We've found so far that Malaysia loves it's abbreviations, which is quite handy when visiting Kota Kinabalu to be able to shorten it to KK. However, upon arrival at KK we couldn't find TBH, that is the bleedin' hotel. We'd used a previously reliable source to book our accommodation but, it has to be said that on their site there was no outside 'view' of the hotel. It all became a bit concerning when we got into the taxi at the airport and the driver said 'that must be a new one – I've never heard of it'. As we'd had a check on Google Maps beforehand so we were able to tell him some landmarks nearby and where it was SUPPOSED TO BE. Anyway, we arrived and he was saying 'I can't see it', but we were still confident (at that point). We got him to drop us off and then between us spent around 2 hours looking, trying to phone and asking locals for the flippin Yomi hotel. After several calls, the phone was eventually answered and when asked if that was the Yomi hotel, the person at the other end of the line said 'Yes'. When asked where they were because we were in KK looking for them, the line suddenly went dead and the phone wasn't answered again after that. That's a short summary of a frustrating and anxious couple of hours before we finally gave up and checked into the hotel where we had been dropped by the taxi driver.

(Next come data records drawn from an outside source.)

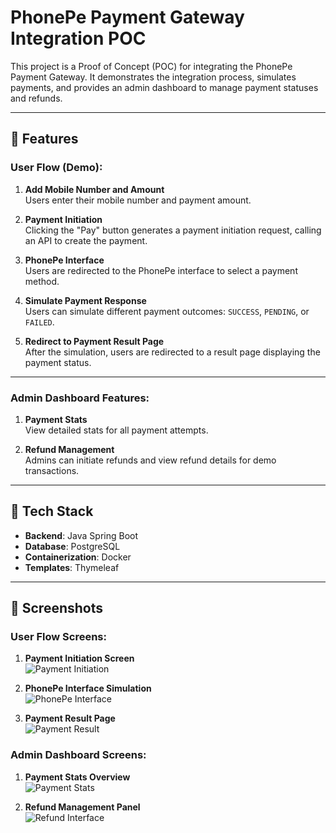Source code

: # PhonePe Payment Gateway Integration POC

This project is a Proof of Concept (POC) for integrating the PhonePe Payment Gateway. 
It demonstrates the integration process, simulates payments, and provides an admin dashboard to manage payment statuses and refunds.

---

## 🔹 Features

### User Flow (Demo):
1. **Add Mobile Number and Amount**  
   Users enter their mobile number and payment amount.

2. **Payment Initiation**  
   Clicking the "Pay" button generates a payment initiation request, calling an API to create the payment.

3. **PhonePe Interface**  
   Users are redirected to the PhonePe interface to select a payment method.

4. **Simulate Payment Response**  
   Users can simulate different payment outcomes: `SUCCESS`, `PENDING`, or `FAILED`.

5. **Redirect to Payment Result Page**  
   After the simulation, users are redirected to a result page displaying the payment status.

---

### Admin Dashboard Features:
1. **Payment Stats**  
   View detailed stats for all payment attempts.

2. **Refund Management**  
   Admins can initiate refunds and view refund details for demo transactions.

---

## 🔧 Tech Stack

- **Backend**: Java Spring Boot
- **Database**: PostgreSQL
- **Containerization**: Docker
- **Templates**: Thymeleaf

---

## 📸 Screenshots

### User Flow Screens:
1. **Payment Initiation Screen**  
   ![Payment Initiation](![image](https://github.com/user-attachments/assets/82f38d5e-1e91-4081-b548-7d2ae0b0c5d8)
)

2. **PhonePe Interface Simulation**  
   ![PhonePe Interface](https://github.com/user-attachments/assets/4d362a52-837a-44c2-a385-2ba7552d104e)


3. **Payment Result Page**  
   ![Payment Result](https://github.com/user-attachments/assets/c2b19fa6-ebe3-41ca-a4df-4a8ac6c75325)


### Admin Dashboard Screens:
1. **Payment Stats Overview**  
   ![Payment Stats](https://github.com/user-attachments/assets/8f19a195-a737-4c57-99b7-c13486a4be3a)


2. **Refund Management Panel**  
   ![Refund Interface](https://github.com/user-attachments/assets/a7f657a5-f675-4b8b-89a0-c1283d110977)

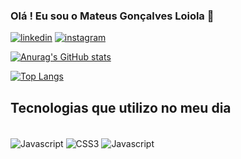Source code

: ### Olá ! Eu sou o Mateus Gonçalves Loiola 👋

[![linkedin](https://img.shields.io/badge/LinkedIn-0077B5?style=for-the-badge&logo=linkedin&logoColor=white)](https://www.linkedin.com/in/mateus-loiola-85b064213/)
[![instagram](https://img.shields.io/badge/Instagram-E4405F?style=for-the-badge&logo=instagram&logoColor=white)](https://www.instagram.com/mateus_loiola_05/)

[![Anurag's GitHub stats](https://github-readme-stats.vercel.app/api?username=LoiolaBr17)](https://github.com/anuraghazra/github-readme-stats)

[![Top Langs](https://github-readme-stats.vercel.app/api/top-langs/?username=LoiolaBr17)](https://github.com/anuraghazra/github-readme-stats)

## Tecnologias que utilizo no meu dia

<div style="display: inline_block"><br>
   <img align="center" alt="Javascript" src="https://img.shields.io/badge/HTML-239120?style=for-the-badge&logo=html5&logoColor=white"/>
   <img align="center" alt="CSS3" src="https://img.shields.io/badge/CSS3-1572B6?style=for-the-badge&logo=css3&logoColor=white"/>
   <img align="center" alt="Javascript" src="https://img.shields.io/badge/JavaScript-323330?style=for-the-badge&logo=javascript&logoColor=F7DF1E" />
</div>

The new hotel was good, and the staff exceedingly helpful – in fact they had tried to look up the 'virtual' Yomi hotel when we unloaded our cases from the taxi. During the night however, the air con unit must have realised that we were mug punters and also started (to coin an Aussie phrase) p1ss1ng all over us as the water started to reverse back into the room, so much so that they could now advertise it as having it's own pool. Thankfully, we'd already decided to check on other hotels in the area for the remainder of our stay and the rest of our time in KK was spent in an alternative, but real hotel. We explored the surrounding area and visited a complex that housed the local museum, art gallery and cultural village. Sadly, most of it was closed for renovations (and had probably been so for many years). We did wander around the dilapidated exhibitions though and whilst looking at some information about the carnival queen, we read a small newspaper article on the same page from 1961 about a couple of guys who were charged and fined for public spitting. What a shame that sort of legislation seems to have been given up on. If people were still fined for spitting it could help to end the current downturn in the economy – particularly with high-profile sports stars contributing back some of their earnings into the pot. Alternatively, how about a spitting tax instead of 20% VAT? Anyway, time to move on.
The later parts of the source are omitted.